当サイトの記事を熱心に読んでくれている読者なら、もしかしたら覚えているかもしれない。私がウーバーイーツ(UberEats)で発見した油そば屋「珍宝亭」を。

1番人気は「珍宝味玉油そば」だということや、直接お店に向かっているときに警官から職質されたエピソードについて紹介してきたのだが……その珍宝亭に異変があった。

なんと、ウーバーイーツ上でどれだけ探しても珍宝亭が表示されなくなったのだ。これはもしかして閉店!? イヤな予感がした私は現場に急行した。

・現場で見たもの

単刀直入に結論を言おう。かつて珍宝亭があった場所は、まったく別のお店になっていた


もう少し詳しく言うと、こういうことだ。珍宝亭はあくまで出前アプリで表示される店名で、リアル店舗では別の名前で営業していたのだが、現場に行ってみると看板には全く知らない店名が書かれていたのである。アプリ上で表示されなくなったことと合わせて考えると、閉店した……ってことだろうか?

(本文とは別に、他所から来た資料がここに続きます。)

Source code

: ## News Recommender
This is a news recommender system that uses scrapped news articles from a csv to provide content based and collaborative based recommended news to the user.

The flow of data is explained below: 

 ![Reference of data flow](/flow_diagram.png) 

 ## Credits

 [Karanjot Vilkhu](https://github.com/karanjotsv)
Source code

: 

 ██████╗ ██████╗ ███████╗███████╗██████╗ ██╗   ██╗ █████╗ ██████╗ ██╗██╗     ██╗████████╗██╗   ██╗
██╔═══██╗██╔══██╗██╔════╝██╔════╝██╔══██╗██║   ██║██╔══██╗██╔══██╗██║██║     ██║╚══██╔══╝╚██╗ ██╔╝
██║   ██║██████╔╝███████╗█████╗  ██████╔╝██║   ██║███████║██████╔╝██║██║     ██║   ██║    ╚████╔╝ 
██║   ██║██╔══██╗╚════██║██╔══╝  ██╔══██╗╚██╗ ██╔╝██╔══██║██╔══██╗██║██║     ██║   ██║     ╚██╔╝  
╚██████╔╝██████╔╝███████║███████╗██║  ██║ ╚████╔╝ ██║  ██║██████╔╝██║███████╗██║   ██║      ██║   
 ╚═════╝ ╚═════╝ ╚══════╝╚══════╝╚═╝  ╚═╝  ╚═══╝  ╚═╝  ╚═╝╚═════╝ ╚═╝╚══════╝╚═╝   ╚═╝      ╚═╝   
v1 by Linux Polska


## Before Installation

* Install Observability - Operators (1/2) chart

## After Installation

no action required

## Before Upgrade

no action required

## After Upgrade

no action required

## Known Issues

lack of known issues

ただ、生粋の珍宝亭ファンとしては諦めきれない。あの油そばはマジで美味いんだ。どこかでまた店名を変えて営業しているのではないか? そう思いながら周囲を見渡すと、近くに営業中の中華料理店があった。


珍宝亭のすぐ近くだから、なにか知っているかもしれないと思い即入店。すぐに男性スタッフが「いらっしいませ」と声をかけてくれた。「テイクアウトもやってますか?」と聞いてみると、「大丈夫ですよ〜」とのこと。

アクセントから考えると、中国出身のスタッフだろうか? 見るからにおおらかで、話しかけやすそう。とはいえ、いきなり聞くのもアレなので、メニューを見て気になった唐揚げなどと注文。

料理ができ上がり、持ち帰りの唐揚げなどを手渡してくれたところで質問してみることに。



「すみません、つかぬことをお聞きします。こちらのお近くにラーメン屋さん兼カレー屋さんがあったと思うのですが、今どうなっているかご存知ですか?」


店員さん「なんていうお店ですか?」


「看板に書かれていたのは☓☓☓って名前です。デリバリーとしては『珍宝亭』として営業されていたんですが……」


――記憶を掘り起こしているような表情の店員さん。心当たりがあるのだろうか? どっちだ? 一体どっちだ? ……と思っていたら、ついに店員さんが口を開いた。


店員さん「すみません、ちょっと分からないですね」


――この瞬間、珍宝亭の手がかりは消えた。無念。諦めきれない……が、これ以上スタッフに聞いても営業の邪魔になるだけだろう。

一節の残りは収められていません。